Wednesday, August 15, 2007

Now You Can Start Porting All Your Killer J2ME Apps to .Net CF

Yes, that's a joke.

After discovering the J2ME implementation shipped with Yahoo! Go's Windows Smartphone implementation, I felt compelled to take one more little step and make sure that you could actually build and deploy your own (or someone else's) MIDlets on the framework.

So I grabbed ye olde Hello World MIDlet which -- at one point anyway -- was part of a Sun tutorial on MIDP 1.0 programming, and wanted to see if I could get it to run on the javaxnet10 layer. Purely for research purposes, of course, because deploying other apps against the Y!Go runtime is likely against the EULA/license.

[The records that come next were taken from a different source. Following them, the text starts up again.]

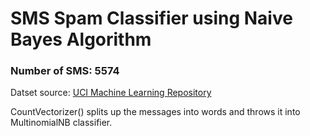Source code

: <h1>SMS Spam Classifier using Naive Bayes Algorithm</h1>

<h3><strong>Number of SMS: </strong>5574</h3>

Datset source: <a href="http://archive.ics.uci.edu/ml/datasets/SMS+Spam+Collection">UCI Machine Learning Repository</a>

CountVectorizer() splits up the messages into words and throws it into MultinomialNB classifier.
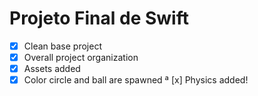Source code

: # Projeto Final de Swift
* [x] Clean base project
* [x] Overall project organization
* [x] Assets added
* [x] Color circle and ball are spawned
ª [x] Physics added!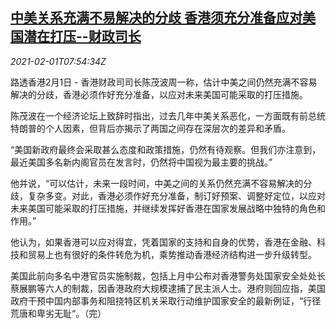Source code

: <!--1612166110000-->
[中美关系充满不易解决的分歧 香港须充分准备应对美国潜在打压--财政司长](https://cn.reuters.com/article/china-usa-hongkong-0201-mon-idCNKBS2A11NP)
------

<div><i>2021-02-01T07:54:34Z</i></div><p>路透香港2月1日 - 香港财政司司长陈茂波周一称，估计中美之间仍然充满不容易解决的分歧，香港必须作好充分准备，以应对未来美国可能采取的打压措施。</p><p>陈茂波在一个经济论坛上致辞时指出，过去几年中美关系恶化，一方面既有前总统特朗普的个人因素，但背后亦揭示了两国之间存在深层次的差异和矛盾。</p><p>“美国新政府最终会采取甚么态度和政策措施，仍然有待观察。但我们亦注意到，最近美国多名新内阁官员在发言时，仍然将中国视为最主要的挑战。”</p><p>他并说，“可以估计，未来一段时间，中美之间的关系仍然充满不容易解决的分歧，复杂多变。对此，香港必须作好充分准备，制订好预案、调整好定位，以应对未来美国可能采取的打压措施，并继续发挥好香港在国家发展战略中独特的角色和作用。”</p><p>他认为，如果香港可以应对得宜，凭着国家的支持和自身的优势，香港在金融、科技和贸易上也有很好的条件转危为机，乘势推动香港经济结构进一步升级转型。</p><p>美国此前向多名中港官员实施制裁，包括上月中公布对香港警务处国家安全处处长蔡展鹏等六人的制裁，因香港政府大规模逮捕了民主派人士。港府则回应指，美国政府干预中国内部事务和阻挠特区机关采取行动维护国家安全的最新例证，“行径荒唐和卑劣无耻“。（完）</p>
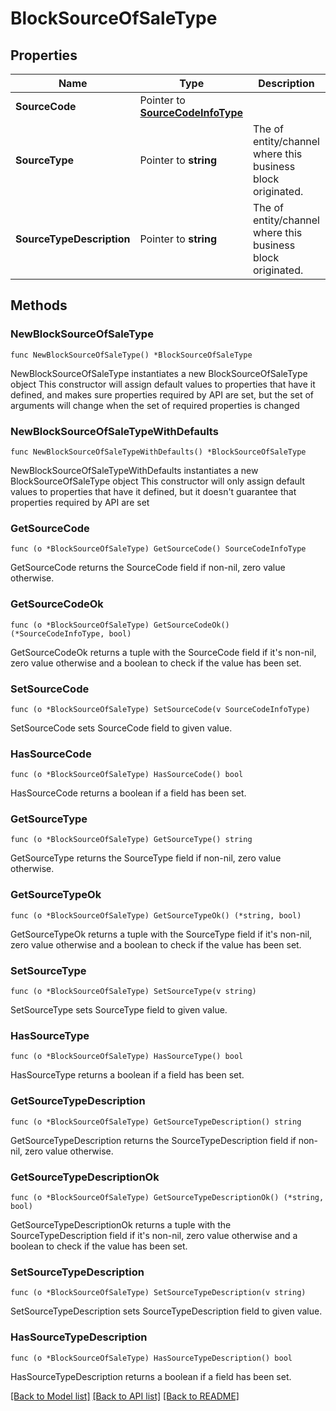 # BlockSourceOfSaleType

## Properties

Name | Type | Description | Notes
------------ | ------------- | ------------- | -------------
**SourceCode** | Pointer to [**SourceCodeInfoType**](SourceCodeInfoType.md) |  | [optional] 
**SourceType** | Pointer to **string** | The of entity/channel where this business block originated. | [optional] 
**SourceTypeDescription** | Pointer to **string** | The of entity/channel where this business block originated. | [optional] 

## Methods

### NewBlockSourceOfSaleType

`func NewBlockSourceOfSaleType() *BlockSourceOfSaleType`

NewBlockSourceOfSaleType instantiates a new BlockSourceOfSaleType object
This constructor will assign default values to properties that have it defined,
and makes sure properties required by API are set, but the set of arguments
will change when the set of required properties is changed

### NewBlockSourceOfSaleTypeWithDefaults

`func NewBlockSourceOfSaleTypeWithDefaults() *BlockSourceOfSaleType`

NewBlockSourceOfSaleTypeWithDefaults instantiates a new BlockSourceOfSaleType object
This constructor will only assign default values to properties that have it defined,
but it doesn't guarantee that properties required by API are set

### GetSourceCode

`func (o *BlockSourceOfSaleType) GetSourceCode() SourceCodeInfoType`

GetSourceCode returns the SourceCode field if non-nil, zero value otherwise.

### GetSourceCodeOk

`func (o *BlockSourceOfSaleType) GetSourceCodeOk() (*SourceCodeInfoType, bool)`

GetSourceCodeOk returns a tuple with the SourceCode field if it's non-nil, zero value otherwise
and a boolean to check if the value has been set.

### SetSourceCode

`func (o *BlockSourceOfSaleType) SetSourceCode(v SourceCodeInfoType)`

SetSourceCode sets SourceCode field to given value.

### HasSourceCode

`func (o *BlockSourceOfSaleType) HasSourceCode() bool`

HasSourceCode returns a boolean if a field has been set.

### GetSourceType

`func (o *BlockSourceOfSaleType) GetSourceType() string`

GetSourceType returns the SourceType field if non-nil, zero value otherwise.

### GetSourceTypeOk

`func (o *BlockSourceOfSaleType) GetSourceTypeOk() (*string, bool)`

GetSourceTypeOk returns a tuple with the SourceType field if it's non-nil, zero value otherwise
and a boolean to check if the value has been set.

### SetSourceType

`func (o *BlockSourceOfSaleType) SetSourceType(v string)`

SetSourceType sets SourceType field to given value.

### HasSourceType

`func (o *BlockSourceOfSaleType) HasSourceType() bool`

HasSourceType returns a boolean if a field has been set.

### GetSourceTypeDescription

`func (o *BlockSourceOfSaleType) GetSourceTypeDescription() string`

GetSourceTypeDescription returns the SourceTypeDescription field if non-nil, zero value otherwise.

### GetSourceTypeDescriptionOk

`func (o *BlockSourceOfSaleType) GetSourceTypeDescriptionOk() (*string, bool)`

GetSourceTypeDescriptionOk returns a tuple with the SourceTypeDescription field if it's non-nil, zero value otherwise
and a boolean to check if the value has been set.

### SetSourceTypeDescription

`func (o *BlockSourceOfSaleType) SetSourceTypeDescription(v string)`

SetSourceTypeDescription sets SourceTypeDescription field to given value.

### HasSourceTypeDescription

`func (o *BlockSourceOfSaleType) HasSourceTypeDescription() bool`

HasSourceTypeDescription returns a boolean if a field has been set.


[[Back to Model list]](../README.md#documentation-for-models) [[Back to API list]](../README.md#documentation-for-api-endpoints) [[Back to README]](../README.md)


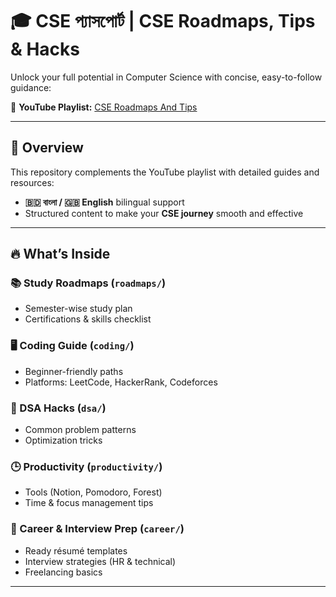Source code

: # 🎓 CSE প্যাসপোর্ট | CSE Roadmaps, Tips & Hacks

Unlock your full potential in Computer Science with concise, easy-to-follow guidance:

🎥 **YouTube Playlist:** [CSE Roadmaps And Tips](https://youtube.com/playlist?list=PL-dWyZ8prR9WpXyV3ZQMc0DVrzphClHfk&si=0yD46u34ZoonDKCQ)

---

## 📑 Overview

This repository complements the YouTube playlist with detailed guides and resources:

- **🇧🇩 বাংলা / 🇬🇧 English** bilingual support  
- Structured content to make your **CSE journey** smooth and effective

---

## 🔥 What’s Inside

### 📚 Study Roadmaps (`roadmaps/`)
- Semester-wise study plan  
- Certifications & skills checklist

### 🖥️ Coding Guide (`coding/`)
- Beginner-friendly paths  
- Platforms: LeetCode, HackerRank, Codeforces

### 🧠 DSA Hacks (`dsa/`)
- Common problem patterns  
- Optimization tricks

### 🕒 Productivity (`productivity/`)
- Tools (Notion, Pomodoro, Forest)  
- Time & focus management tips

### 🤝 Career & Interview Prep (`career/`)
- Ready résumé templates  
- Interview strategies (HR & technical)  
- Freelancing basics

---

This exercise turned out to be pretty trivial, and it goes like this:

  1. Create a new C# Smartphone project in Visual Studio (VS). Using J# would obviate a lot of small C#/Java syntax changes, but by default J# isn't supported for "smart device" projects. In theory it should be fairly easy to flip compiler switches and get it working (it's all IL, after all), but the fastest route for me to try this out was with C#.
  2. Make a lib folder and bring in the javaxnet10.dll, platfom.dll, and interop.dll libs from a Windows Mobile distro of Y!Go. As of today, all of the available Windows Mobile devices are ARM-based (as is the MS Smartphone emulator), so you'll have an ARM interop.dll, which is fine.
  3. In VS, add references to javaxnet10.dll and platform.dll. Add interop.dll as an "existing item" and mark it to be copied through into the output directory for your app.
  4. Delete the Program class that VS generates (which has the Smartphone app entry point) and the Form1 class (MIDP handles the display; you won't be using System.Windows.Forms directly).
  5. Add in the Hello World (or other) MIDlet class, and perform C#-ification. (C# is explicit about virtual/override, string and bool vs. String and boolean, etc.)
  6. Add a .Net-suitable entry point. I used the following code, which is taken from the decompiled Main entry point in Yahoo! Go:

    private static void Main()
    {
               MIDlet midlet = new HelloWorld();
               MIDlet.Start(midlet);
    }

  7. Click "debug" to do a build-deploy-run. If this is the first .Net CF app you're debugging on this emulator image, be patient -- it takes a little while for VS to deploy the compact framework to the device. My HelloWorld C# MIDlet source produces this output:

 

Ok... so we have the ability to import MIDlet code and run it in on the .Net compact framework runtime. Pretty cool.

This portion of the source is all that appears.